====== SUPPLIED DATA ======

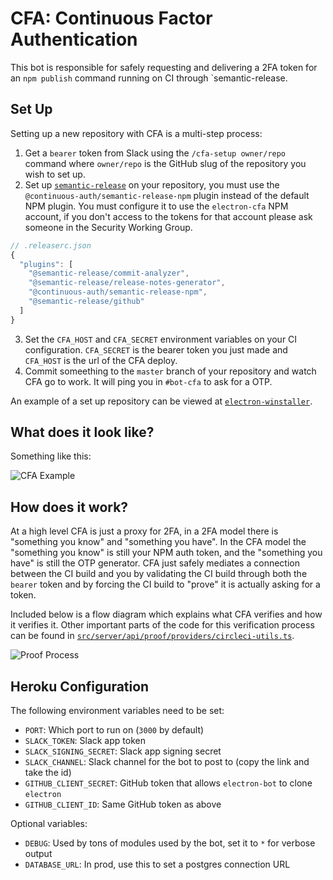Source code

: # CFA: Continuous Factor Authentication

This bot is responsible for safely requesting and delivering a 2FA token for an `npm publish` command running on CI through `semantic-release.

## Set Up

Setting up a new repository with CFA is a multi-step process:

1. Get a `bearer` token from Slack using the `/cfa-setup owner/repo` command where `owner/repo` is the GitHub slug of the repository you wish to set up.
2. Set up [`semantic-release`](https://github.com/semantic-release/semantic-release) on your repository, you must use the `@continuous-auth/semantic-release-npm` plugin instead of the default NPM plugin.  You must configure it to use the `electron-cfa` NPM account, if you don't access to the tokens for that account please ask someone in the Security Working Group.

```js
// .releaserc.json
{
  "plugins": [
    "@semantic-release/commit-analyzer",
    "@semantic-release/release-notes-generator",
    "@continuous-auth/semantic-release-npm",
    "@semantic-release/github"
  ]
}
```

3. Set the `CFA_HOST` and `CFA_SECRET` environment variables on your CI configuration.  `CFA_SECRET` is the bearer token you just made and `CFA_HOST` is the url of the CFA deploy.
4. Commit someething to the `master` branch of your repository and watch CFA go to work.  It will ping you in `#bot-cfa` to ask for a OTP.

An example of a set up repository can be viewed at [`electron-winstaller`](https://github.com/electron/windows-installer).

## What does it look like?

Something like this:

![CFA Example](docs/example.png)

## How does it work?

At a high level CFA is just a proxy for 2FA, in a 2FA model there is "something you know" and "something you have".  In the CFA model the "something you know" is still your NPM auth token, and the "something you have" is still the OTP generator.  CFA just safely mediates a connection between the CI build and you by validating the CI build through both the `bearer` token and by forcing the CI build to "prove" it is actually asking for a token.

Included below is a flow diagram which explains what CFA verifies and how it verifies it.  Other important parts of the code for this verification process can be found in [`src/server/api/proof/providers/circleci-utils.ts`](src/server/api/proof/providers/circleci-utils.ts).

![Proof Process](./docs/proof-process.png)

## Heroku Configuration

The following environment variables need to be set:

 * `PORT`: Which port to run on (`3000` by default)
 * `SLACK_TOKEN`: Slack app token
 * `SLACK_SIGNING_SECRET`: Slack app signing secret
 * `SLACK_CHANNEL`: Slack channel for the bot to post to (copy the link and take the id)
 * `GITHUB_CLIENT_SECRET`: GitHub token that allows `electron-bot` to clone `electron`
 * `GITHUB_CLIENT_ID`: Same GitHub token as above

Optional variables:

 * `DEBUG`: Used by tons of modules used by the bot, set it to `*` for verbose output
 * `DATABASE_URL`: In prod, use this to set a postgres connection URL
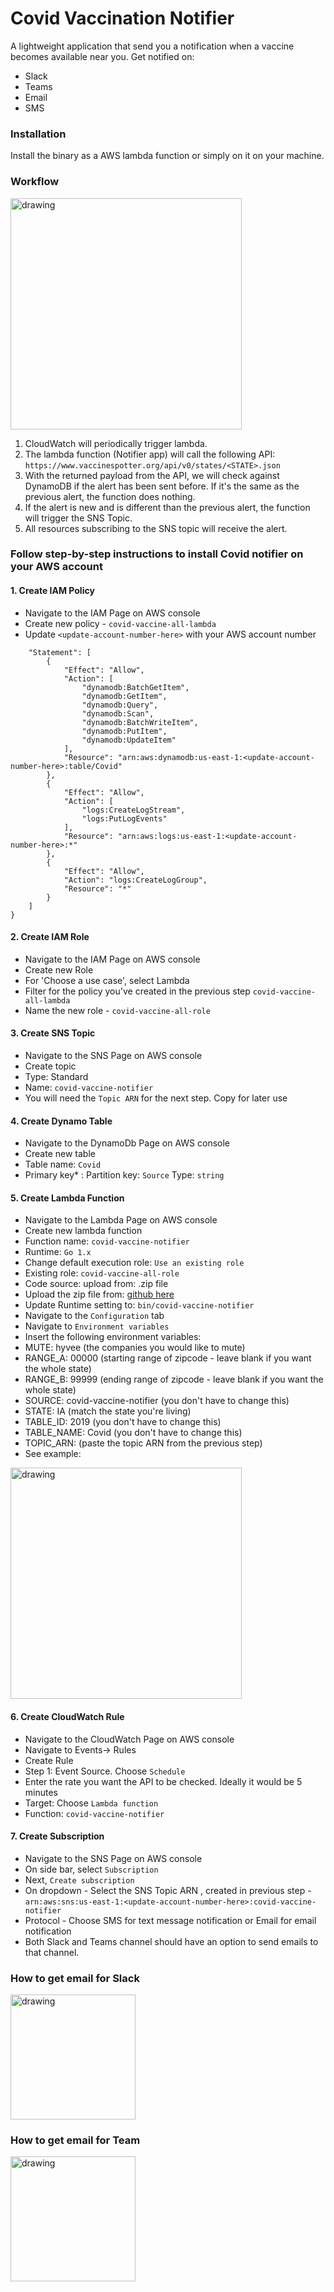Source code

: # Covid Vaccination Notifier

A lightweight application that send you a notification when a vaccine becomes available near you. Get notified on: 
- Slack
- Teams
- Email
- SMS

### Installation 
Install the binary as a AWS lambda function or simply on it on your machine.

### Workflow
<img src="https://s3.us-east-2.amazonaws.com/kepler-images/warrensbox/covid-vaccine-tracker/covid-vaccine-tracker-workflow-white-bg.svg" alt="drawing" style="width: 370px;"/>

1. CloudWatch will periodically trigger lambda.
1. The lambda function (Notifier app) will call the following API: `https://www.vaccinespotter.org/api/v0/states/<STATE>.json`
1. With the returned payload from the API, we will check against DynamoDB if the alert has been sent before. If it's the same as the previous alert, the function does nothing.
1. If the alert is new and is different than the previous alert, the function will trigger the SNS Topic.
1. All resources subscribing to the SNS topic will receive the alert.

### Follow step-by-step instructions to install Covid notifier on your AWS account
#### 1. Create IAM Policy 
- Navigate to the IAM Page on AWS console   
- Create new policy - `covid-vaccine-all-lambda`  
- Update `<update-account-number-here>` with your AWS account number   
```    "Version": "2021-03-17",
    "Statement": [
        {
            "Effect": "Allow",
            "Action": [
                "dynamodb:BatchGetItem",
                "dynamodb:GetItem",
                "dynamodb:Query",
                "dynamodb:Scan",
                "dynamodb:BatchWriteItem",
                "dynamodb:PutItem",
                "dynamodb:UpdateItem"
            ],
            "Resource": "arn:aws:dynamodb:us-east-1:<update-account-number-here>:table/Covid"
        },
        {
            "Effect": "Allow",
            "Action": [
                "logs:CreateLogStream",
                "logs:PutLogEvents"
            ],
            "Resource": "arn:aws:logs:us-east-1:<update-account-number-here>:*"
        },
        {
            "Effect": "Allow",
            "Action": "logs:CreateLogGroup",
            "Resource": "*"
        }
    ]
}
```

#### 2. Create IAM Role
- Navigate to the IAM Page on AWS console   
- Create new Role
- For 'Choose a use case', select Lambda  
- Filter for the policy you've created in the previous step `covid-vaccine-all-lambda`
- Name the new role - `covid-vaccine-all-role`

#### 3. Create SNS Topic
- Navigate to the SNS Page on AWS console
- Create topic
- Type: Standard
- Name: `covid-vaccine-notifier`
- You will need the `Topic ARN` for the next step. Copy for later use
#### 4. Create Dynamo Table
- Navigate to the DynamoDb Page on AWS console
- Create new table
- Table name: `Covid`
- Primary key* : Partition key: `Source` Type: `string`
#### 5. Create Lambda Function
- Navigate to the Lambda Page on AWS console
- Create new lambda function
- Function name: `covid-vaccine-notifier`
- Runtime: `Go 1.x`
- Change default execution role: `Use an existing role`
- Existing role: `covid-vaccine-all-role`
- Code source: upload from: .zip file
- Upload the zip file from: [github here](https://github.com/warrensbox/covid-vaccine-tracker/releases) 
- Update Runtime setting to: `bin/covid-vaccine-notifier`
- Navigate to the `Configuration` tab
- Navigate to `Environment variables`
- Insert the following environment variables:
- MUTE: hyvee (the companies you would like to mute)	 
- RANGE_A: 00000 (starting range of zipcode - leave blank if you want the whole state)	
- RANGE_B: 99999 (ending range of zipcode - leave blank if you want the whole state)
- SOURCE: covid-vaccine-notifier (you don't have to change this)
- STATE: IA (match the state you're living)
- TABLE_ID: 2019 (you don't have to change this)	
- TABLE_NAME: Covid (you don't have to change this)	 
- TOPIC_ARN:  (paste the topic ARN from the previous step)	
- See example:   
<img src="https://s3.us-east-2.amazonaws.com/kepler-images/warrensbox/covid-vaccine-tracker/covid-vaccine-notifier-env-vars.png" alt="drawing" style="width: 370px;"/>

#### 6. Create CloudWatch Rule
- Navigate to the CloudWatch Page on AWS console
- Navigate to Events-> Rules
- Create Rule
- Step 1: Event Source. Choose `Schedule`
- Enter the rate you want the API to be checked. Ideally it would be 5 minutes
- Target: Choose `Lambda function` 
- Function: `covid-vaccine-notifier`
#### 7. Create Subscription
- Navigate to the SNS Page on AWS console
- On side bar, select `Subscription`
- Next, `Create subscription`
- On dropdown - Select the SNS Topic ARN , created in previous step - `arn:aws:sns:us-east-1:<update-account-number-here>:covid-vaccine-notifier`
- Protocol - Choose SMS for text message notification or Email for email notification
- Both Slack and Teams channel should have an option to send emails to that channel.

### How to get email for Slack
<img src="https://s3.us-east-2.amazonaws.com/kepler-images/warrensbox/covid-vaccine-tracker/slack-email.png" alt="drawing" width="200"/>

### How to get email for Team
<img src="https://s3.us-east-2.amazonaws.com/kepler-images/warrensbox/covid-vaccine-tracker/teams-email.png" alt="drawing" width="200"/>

======

EXERCISE –
Could you return the listing above exactly, minus its pictures?

WRITTEN REPLY –
Source code

: # CFA: Continuous Factor Authentication

This bot is responsible for safely requesting and delivering a 2FA token for an `npm publish` command running on CI through `semantic-release.

## Set Up

Setting up a new repository with CFA is a multi-step process:

1. Get a `bearer` token from Slack using the `/cfa-setup owner/repo` command where `owner/repo` is the GitHub slug of the repository you wish to set up.
2. Set up [`semantic-release`](https://github.com/semantic-release/semantic-release) on your repository, you must use the `@continuous-auth/semantic-release-npm` plugin instead of the default NPM plugin.  You must configure it to use the `electron-cfa` NPM account, if you don't access to the tokens for that account please ask someone in the Security Working Group.

```js
// .releaserc.json
{
  "plugins": [
    "@semantic-release/commit-analyzer",
    "@semantic-release/release-notes-generator",
    "@continuous-auth/semantic-release-npm",
    "@semantic-release/github"
  ]
}
```

3. Set the `CFA_HOST` and `CFA_SECRET` environment variables on your CI configuration.  `CFA_SECRET` is the bearer token you just made and `CFA_HOST` is the url of the CFA deploy.
4. Commit someething to the `master` branch of your repository and watch CFA go to work.  It will ping you in `#bot-cfa` to ask for a OTP.

An example of a set up repository can be viewed at [`electron-winstaller`](https://github.com/electron/windows-installer).

## What does it look like?

Something like this:

![CFA Example](docs/example.png)

## How does it work?

At a high level CFA is just a proxy for 2FA, in a 2FA model there is "something you know" and "something you have".  In the CFA model the "something you know" is still your NPM auth token, and the "something you have" is still the OTP generator.  CFA just safely mediates a connection between the CI build and you by validating the CI build through both the `bearer` token and by forcing the CI build to "prove" it is actually asking for a token.

Included below is a flow diagram which explains what CFA verifies and how it verifies it.  Other important parts of the code for this verification process can be found in [`src/server/api/proof/providers/circleci-utils.ts`](src/server/api/proof/providers/circleci-utils.ts).

![Proof Process](./docs/proof-process.png)

## Heroku Configuration

The following environment variables need to be set:

 * `PORT`: Which port to run on (`3000` by default)
 * `SLACK_TOKEN`: Slack app token
 * `SLACK_SIGNING_SECRET`: Slack app signing secret
 * `SLACK_CHANNEL`: Slack channel for the bot to post to (copy the link and take the id)
 * `GITHUB_CLIENT_SECRET`: GitHub token that allows `electron-bot` to clone `electron`
 * `GITHUB_CLIENT_ID`: Same GitHub token as above

Optional variables:

 * `DEBUG`: Used by tons of modules used by the bot, set it to `*` for verbose output
 * `DATABASE_URL`: In prod, use this to set a postgres connection URL
Source code

: # Covid Vaccination Notifier

A lightweight application that send you a notification when a vaccine becomes available near you. Get notified on: 
- Slack
- Teams
- Email
- SMS

### Installation 
Install the binary as a AWS lambda function or simply on it on your machine.

### Workflow
<img src="https://s3.us-east-2.amazonaws.com/kepler-images/warrensbox/covid-vaccine-tracker/covid-vaccine-tracker-workflow-white-bg.svg" alt="drawing" style="width: 370px;"/>

1. CloudWatch will periodically trigger lambda.
1. The lambda function (Notifier app) will call the following API: `https://www.vaccinespotter.org/api/v0/states/<STATE>.json`
1. With the returned payload from the API, we will check against DynamoDB if the alert has been sent before. If it's the same as the previous alert, the function does nothing.
1. If the alert is new and is different than the previous alert, the function will trigger the SNS Topic.
1. All resources subscribing to the SNS topic will receive the alert.

### Follow step-by-step instructions to install Covid notifier on your AWS account
#### 1. Create IAM Policy 
- Navigate to the IAM Page on AWS console   
- Create new policy - `covid-vaccine-all-lambda`  
- Update `<update-account-number-here>` with your AWS account number   
```    "Version": "2021-03-17",
    "Statement": [
        {
            "Effect": "Allow",
            "Action": [
                "dynamodb:BatchGetItem",
                "dynamodb:GetItem",
                "dynamodb:Query",
                "dynamodb:Scan",
                "dynamodb:BatchWriteItem",
                "dynamodb:PutItem",
                "dynamodb:UpdateItem"
            ],
            "Resource": "arn:aws:dynamodb:us-east-1:<update-account-number-here>:table/Covid"
        },
        {
            "Effect": "Allow",
            "Action": [
                "logs:CreateLogStream",
                "logs:PutLogEvents"
            ],
            "Resource": "arn:aws:logs:us-east-1:<update-account-number-here>:*"
        },
        {
            "Effect": "Allow",
            "Action": "logs:CreateLogGroup",
            "Resource": "*"
        }
    ]
}
```

#### 2. Create IAM Role
- Navigate to the IAM Page on AWS console   
- Create new Role
- For 'Choose a use case', select Lambda  
- Filter for the policy you've created in the previous step `covid-vaccine-all-lambda`
- Name the new role - `covid-vaccine-all-role`

#### 3. Create SNS Topic
- Navigate to the SNS Page on AWS console
- Create topic
- Type: Standard
- Name: `covid-vaccine-notifier`
- You will need the `Topic ARN` for the next step. Copy for later use
#### 4. Create Dynamo Table
- Navigate to the DynamoDb Page on AWS console
- Create new table
- Table name: `Covid`
- Primary key* : Partition key: `Source` Type: `string`
#### 5. Create Lambda Function
- Navigate to the Lambda Page on AWS console
- Create new lambda function
- Function name: `covid-vaccine-notifier`
- Runtime: `Go 1.x`
- Change default execution role: `Use an existing role`
- Existing role: `covid-vaccine-all-role`
- Code source: upload from: .zip file
- Upload the zip file from: [github here](https://github.com/warrensbox/covid-vaccine-tracker/releases) 
- Update Runtime setting to: `bin/covid-vaccine-notifier`
- Navigate to the `Configuration` tab
- Navigate to `Environment variables`
- Insert the following environment variables:
- MUTE: hyvee (the companies you would like to mute)	 
- RANGE_A: 00000 (starting range of zipcode - leave blank if you want the whole state)	
- RANGE_B: 99999 (ending range of zipcode - leave blank if you want the whole state)
- SOURCE: covid-vaccine-notifier (you don't have to change this)
- STATE: IA (match the state you're living)
- TABLE_ID: 2019 (you don't have to change this)	
- TABLE_NAME: Covid (you don't have to change this)	 
- TOPIC_ARN:  (paste the topic ARN from the previous step)	
- See example:   
<img src="https://s3.us-east-2.amazonaws.com/kepler-images/warrensbox/covid-vaccine-tracker/covid-vaccine-notifier-env-vars.png" alt="drawing" style="width: 370px;"/>

#### 6. Create CloudWatch Rule
- Navigate to the CloudWatch Page on AWS console
- Navigate to Events-> Rules
- Create Rule
- Step 1: Event Source. Choose `Schedule`
- Enter the rate you want the API to be checked. Ideally it would be 5 minutes
- Target: Choose `Lambda function` 
- Function: `covid-vaccine-notifier`
#### 7. Create Subscription
- Navigate to the SNS Page on AWS console
- On side bar, select `Subscription`
- Next, `Create subscription`
- On dropdown - Select the SNS Topic ARN , created in previous step - `arn:aws:sns:us-east-1:<update-account-number-here>:covid-vaccine-notifier`
- Protocol - Choose SMS for text message notification or Email for email notification
- Both Slack and Teams channel should have an option to send emails to that channel.

### How to get email for Slack
<img src="https://s3.us-east-2.amazonaws.com/kepler-images/warrensbox/covid-vaccine-tracker/slack-email.png" alt="drawing" width="200"/>

### How to get email for Team
<img src="https://s3.us-east-2.amazonaws.com/kepler-images/warrensbox/covid-vaccine-tracker/teams-email.png" alt="drawing" width="200"/>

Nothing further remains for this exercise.